## WHAT YOU SHOULD DO
Search the data for the word "apagador" and copy every line where it occurs.

## GIVEN RECORDS
◇ ◇ ◇ ◇ ◇ ◇ ◇
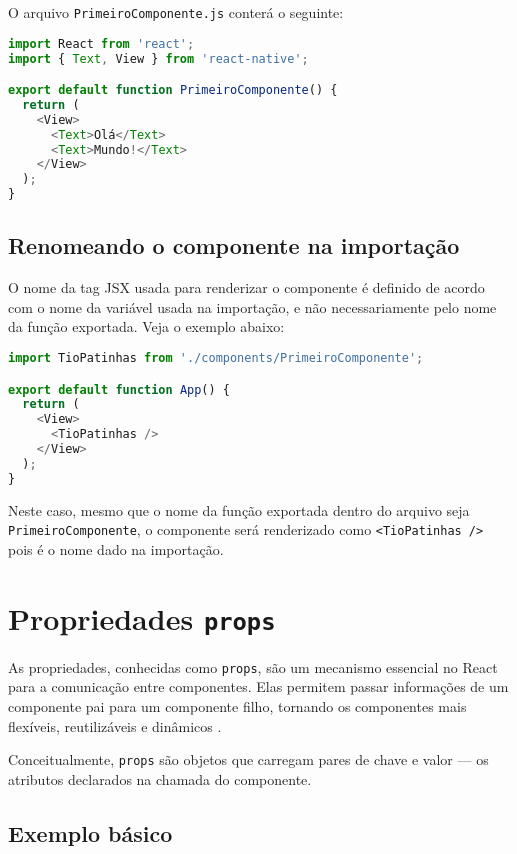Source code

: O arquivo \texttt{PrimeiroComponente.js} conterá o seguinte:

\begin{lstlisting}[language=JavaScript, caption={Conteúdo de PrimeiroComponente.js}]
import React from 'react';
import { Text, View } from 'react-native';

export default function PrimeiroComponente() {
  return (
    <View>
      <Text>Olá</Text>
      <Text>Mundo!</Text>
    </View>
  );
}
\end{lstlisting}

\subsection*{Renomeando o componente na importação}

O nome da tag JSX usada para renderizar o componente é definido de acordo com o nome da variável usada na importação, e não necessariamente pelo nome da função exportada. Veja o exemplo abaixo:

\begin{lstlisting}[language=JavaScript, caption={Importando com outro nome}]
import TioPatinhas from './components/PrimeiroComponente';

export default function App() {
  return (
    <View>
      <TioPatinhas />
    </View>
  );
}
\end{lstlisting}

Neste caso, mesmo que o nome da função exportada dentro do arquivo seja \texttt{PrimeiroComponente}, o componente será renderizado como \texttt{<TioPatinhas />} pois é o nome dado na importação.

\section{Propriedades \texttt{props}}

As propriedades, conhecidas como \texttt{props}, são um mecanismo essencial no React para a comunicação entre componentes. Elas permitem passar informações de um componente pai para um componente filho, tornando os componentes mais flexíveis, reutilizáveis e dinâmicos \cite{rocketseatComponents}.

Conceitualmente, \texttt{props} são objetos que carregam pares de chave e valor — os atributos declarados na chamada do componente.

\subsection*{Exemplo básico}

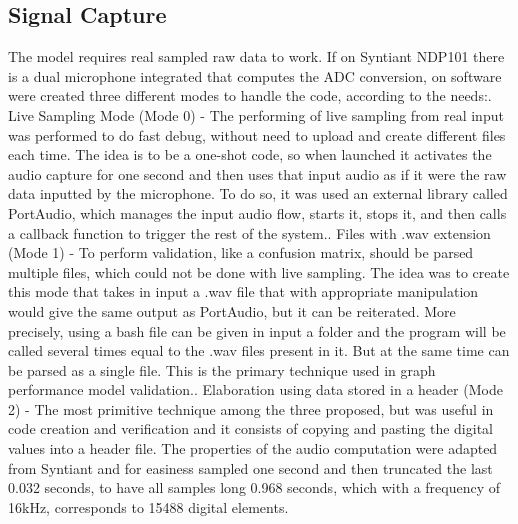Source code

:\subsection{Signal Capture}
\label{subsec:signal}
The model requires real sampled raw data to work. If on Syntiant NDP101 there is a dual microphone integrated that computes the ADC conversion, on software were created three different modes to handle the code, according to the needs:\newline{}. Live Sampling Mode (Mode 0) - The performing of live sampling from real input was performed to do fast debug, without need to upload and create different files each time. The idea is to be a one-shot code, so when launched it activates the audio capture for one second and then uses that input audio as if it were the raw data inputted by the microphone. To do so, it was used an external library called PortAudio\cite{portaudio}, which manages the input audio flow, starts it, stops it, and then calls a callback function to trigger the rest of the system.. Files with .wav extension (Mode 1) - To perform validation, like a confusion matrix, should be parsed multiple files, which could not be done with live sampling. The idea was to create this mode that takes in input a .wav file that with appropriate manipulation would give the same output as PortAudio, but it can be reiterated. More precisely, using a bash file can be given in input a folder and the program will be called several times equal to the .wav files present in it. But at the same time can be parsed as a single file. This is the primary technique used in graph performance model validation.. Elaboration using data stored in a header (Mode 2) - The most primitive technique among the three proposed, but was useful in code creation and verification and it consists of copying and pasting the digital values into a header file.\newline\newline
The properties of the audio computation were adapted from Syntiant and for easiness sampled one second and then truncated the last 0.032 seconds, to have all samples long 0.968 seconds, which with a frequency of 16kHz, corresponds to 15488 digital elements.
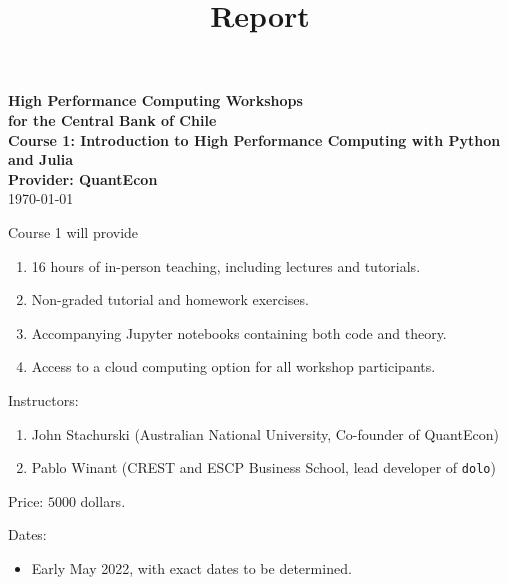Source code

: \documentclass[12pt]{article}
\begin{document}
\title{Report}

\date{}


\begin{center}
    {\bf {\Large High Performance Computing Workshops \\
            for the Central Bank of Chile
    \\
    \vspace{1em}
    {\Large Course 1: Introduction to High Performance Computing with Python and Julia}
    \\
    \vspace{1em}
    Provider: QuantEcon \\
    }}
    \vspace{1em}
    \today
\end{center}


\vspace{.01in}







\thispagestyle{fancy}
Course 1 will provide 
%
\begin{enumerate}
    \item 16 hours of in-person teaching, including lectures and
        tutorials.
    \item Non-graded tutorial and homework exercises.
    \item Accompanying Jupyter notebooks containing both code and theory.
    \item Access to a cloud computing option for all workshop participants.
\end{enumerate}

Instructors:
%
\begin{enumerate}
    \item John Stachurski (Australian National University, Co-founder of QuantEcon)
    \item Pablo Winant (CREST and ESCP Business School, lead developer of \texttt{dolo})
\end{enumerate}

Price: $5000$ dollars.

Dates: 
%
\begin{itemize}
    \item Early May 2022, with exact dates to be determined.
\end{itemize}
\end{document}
◇ ◇ ◇ ◇ ◇ ◇ ◇
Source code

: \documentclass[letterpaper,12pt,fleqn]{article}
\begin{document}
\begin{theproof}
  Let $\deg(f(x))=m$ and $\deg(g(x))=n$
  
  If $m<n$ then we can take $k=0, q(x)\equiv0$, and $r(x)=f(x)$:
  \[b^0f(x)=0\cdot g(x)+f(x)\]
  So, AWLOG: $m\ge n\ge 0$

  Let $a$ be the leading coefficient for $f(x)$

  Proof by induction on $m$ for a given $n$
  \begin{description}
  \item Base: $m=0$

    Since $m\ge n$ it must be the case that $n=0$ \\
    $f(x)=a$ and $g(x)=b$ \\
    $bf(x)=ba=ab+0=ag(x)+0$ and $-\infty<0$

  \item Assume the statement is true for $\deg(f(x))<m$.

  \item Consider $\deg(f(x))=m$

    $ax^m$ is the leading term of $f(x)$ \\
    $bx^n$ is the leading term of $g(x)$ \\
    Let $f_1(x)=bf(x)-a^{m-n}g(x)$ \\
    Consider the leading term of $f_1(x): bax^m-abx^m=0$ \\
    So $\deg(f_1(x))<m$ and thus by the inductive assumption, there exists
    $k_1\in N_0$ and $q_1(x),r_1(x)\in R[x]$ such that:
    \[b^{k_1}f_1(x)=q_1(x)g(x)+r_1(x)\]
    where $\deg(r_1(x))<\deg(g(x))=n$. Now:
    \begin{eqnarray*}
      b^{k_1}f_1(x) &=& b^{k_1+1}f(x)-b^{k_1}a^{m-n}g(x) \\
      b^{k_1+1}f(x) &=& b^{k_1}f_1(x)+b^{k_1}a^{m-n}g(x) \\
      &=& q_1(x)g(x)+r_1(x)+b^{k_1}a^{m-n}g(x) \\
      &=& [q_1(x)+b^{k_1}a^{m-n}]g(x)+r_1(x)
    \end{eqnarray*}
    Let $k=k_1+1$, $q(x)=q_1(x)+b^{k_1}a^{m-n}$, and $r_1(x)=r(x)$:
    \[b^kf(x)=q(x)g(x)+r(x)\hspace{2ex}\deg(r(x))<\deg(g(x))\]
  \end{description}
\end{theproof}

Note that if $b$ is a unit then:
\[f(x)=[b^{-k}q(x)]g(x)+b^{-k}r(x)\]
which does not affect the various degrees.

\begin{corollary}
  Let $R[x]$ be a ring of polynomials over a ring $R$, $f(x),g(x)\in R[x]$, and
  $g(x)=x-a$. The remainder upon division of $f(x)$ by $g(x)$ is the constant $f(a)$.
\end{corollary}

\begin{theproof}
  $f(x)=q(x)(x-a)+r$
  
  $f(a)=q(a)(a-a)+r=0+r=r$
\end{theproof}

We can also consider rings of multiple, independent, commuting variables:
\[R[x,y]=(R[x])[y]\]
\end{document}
◇ ◇ ◇ ◇ ◇ ◇ ◇
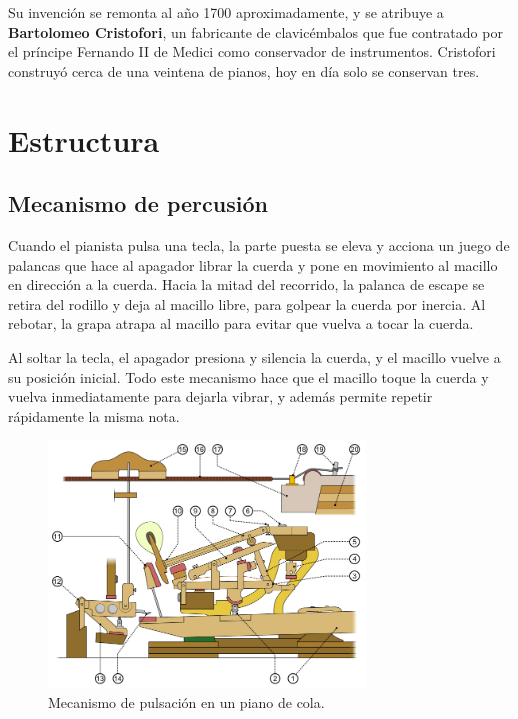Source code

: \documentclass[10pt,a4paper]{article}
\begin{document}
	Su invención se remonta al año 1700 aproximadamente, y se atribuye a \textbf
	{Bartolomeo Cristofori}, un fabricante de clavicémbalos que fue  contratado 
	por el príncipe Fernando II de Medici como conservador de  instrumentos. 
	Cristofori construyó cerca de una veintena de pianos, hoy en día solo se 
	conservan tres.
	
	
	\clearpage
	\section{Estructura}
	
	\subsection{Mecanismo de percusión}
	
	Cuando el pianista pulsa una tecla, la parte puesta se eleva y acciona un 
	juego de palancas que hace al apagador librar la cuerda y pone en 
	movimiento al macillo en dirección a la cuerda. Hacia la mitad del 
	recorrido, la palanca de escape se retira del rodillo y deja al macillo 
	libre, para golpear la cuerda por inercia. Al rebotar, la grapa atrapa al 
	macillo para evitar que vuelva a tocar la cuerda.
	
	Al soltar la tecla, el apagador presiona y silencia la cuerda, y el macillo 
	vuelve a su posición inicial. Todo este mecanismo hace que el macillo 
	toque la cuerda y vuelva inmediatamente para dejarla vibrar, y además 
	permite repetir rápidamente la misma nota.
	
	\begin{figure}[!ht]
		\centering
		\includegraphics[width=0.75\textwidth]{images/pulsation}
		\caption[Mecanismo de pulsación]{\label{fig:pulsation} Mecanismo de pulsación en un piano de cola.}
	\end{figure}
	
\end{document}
◇ ◇ ◇ ◇ ◇ ◇ ◇
## SOLUTION BELOW
	juego de palancas que hace al apagador librar la cuerda y pone en 
	Al soltar la tecla, el apagador presiona y silencia la cuerda, y el macillo 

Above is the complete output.